Menomale che Parisi c’è. Il fisico romano si è concentrato sullo studio dei vetri di spin, un particolare tipo di leghe metalliche in cui gli atomi di ferro, per esempio, sono inseriti casualmente in una griglia di atomi di rame: anche se il numero di atomi di ferro è relativamente basso, questi bastano a cambiare le proprietà magnetiche dell’intero materiale in modo complesso. In particolare, ogni atomo di ferro si comporta come un piccolo magnete (uno spin, per l’appunto) il cui orientamento è legato a quello degli atomi vicini. In un magnete tradizionale, tutti gli spin puntano nella stessa direzione, mentre in un vetro di spin alcuni puntano in una direzione e altri in quella opposta. È un problema che ha analogie nascoste con quello dei pattern irregolari dei gas raffreddati: e cercare di risolverlo, a detta dello stesso Parisi, “è un po’ come guardare le tragedie umane rappresentate da Shakespeare”. In ogni caso, il fisico ha messo a punto un sistema ingegnoso (il cosiddetto sistema delle repliche) che consente non solo di risolvere il problema dei vetri di spin, ma che può essere applicato a molti altri sistemi disordinati, e che è diventato una pietra miliare nella teoria dei sistemi complessi.

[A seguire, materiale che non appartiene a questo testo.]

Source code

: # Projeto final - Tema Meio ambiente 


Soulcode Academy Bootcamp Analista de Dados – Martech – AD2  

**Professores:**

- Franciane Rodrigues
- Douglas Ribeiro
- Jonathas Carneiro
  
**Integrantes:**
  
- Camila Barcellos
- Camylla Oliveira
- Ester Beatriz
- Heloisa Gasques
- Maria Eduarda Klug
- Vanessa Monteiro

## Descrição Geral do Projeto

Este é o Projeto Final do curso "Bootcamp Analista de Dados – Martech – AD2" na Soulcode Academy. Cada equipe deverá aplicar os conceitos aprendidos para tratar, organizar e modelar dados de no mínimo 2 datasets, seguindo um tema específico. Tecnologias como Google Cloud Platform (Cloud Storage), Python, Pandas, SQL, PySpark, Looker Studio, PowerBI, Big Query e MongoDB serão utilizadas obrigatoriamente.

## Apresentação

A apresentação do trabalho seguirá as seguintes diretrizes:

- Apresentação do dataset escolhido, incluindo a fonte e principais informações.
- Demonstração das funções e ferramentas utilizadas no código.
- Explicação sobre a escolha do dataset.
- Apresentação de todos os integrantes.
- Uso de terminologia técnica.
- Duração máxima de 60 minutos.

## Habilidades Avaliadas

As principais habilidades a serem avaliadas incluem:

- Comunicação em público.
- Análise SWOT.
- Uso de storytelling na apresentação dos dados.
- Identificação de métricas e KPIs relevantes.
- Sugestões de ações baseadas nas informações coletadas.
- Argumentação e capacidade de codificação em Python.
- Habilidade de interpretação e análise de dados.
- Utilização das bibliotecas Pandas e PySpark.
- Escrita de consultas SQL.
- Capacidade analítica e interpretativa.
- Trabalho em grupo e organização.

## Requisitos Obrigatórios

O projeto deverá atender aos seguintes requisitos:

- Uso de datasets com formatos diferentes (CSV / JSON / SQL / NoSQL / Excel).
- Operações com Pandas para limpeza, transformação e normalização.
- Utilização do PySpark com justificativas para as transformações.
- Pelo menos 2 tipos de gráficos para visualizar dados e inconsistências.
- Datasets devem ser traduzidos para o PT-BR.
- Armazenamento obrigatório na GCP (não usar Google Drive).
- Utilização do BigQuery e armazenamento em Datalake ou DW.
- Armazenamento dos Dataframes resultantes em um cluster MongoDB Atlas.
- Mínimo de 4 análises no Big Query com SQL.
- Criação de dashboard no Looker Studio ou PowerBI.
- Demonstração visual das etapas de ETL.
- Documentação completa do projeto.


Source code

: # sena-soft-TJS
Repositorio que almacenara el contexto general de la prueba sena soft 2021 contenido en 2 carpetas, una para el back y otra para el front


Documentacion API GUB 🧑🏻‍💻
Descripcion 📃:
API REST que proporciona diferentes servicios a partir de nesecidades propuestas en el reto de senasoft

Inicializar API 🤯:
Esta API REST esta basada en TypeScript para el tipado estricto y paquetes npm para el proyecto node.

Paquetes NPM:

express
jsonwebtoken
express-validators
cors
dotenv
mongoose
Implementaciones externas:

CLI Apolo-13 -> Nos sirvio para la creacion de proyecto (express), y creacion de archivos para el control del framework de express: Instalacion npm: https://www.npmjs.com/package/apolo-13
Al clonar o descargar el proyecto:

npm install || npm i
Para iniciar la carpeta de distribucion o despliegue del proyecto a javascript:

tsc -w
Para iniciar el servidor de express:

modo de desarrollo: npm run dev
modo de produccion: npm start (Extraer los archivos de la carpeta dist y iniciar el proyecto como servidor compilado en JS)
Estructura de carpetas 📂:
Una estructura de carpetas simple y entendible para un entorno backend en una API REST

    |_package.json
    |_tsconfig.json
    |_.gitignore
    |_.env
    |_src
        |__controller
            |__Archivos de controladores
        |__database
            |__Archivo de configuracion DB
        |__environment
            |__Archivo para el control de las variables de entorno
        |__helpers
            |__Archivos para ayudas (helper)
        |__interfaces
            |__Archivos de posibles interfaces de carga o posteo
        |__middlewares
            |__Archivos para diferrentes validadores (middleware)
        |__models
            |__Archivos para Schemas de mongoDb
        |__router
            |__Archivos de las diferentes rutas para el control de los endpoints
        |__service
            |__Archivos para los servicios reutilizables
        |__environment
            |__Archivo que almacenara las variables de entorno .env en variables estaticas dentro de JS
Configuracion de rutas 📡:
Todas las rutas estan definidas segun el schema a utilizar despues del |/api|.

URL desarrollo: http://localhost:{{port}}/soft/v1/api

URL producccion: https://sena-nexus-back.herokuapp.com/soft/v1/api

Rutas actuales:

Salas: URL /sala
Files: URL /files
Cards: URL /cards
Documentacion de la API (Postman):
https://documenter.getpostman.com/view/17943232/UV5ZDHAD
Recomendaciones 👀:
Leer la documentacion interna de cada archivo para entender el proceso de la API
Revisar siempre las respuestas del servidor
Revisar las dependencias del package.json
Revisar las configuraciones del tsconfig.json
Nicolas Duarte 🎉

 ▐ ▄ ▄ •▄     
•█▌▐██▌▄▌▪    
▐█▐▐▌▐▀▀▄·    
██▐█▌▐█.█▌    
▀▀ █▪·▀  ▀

Manabe e Hasselmann: la modellizzazione del clima della Terra
L’altra metà del premio è andata a Syukuro Manabe e Klaus Hasselmann: il primo è un meteorologo e climatologo della Princeton University, il secondo lavora al Max Planck Insititute for Meteorology di Amburgo, in Germania. Entrambi si sono occupati di sistemi complesi, e in particolare di clima. Manabe, in particolare, ha studiato l’anidride carbonica, mostrando come l’aumento della concentrazione della sostanza in atmosfera porta all’aumento di temperatura sulla superficie terrestre (in virtù del tristemente noto effetto serra). Negli anni sessanta, in particolare, Manabe ha lavorato allo sviluppo di modelli fisici del sistema climatico terrestre, ed è stato il primo scienziato a studiare l’interazione tra radiazione e trasporto verticale delle masse di aria. Dal canto suo, Hasselmann, circa un decennio più tardi, ha creato un modello che lega insieme fenomeni meteorologici e clima (noi parliamo genericamente di tempo, gli inglesi hanno due parole più appropriate: weather e climate), aiutandoci a capire perché i modelli climatici possono essere affidabili nonostante i fenomeni meteorologici siano estremamente variabili e caotici. Inoltre, Hasselmann ha sviluppato dei metodi per identificare le impronte caratteristiche che segnalano, rispettivamente, l’impatto dei fenomeni naturali e delle attività antropiche sul clima. Grazie ai quali sappiamo oggi con certezza che il cambiamento climatico è, ahinoi, proprio colpa nostra.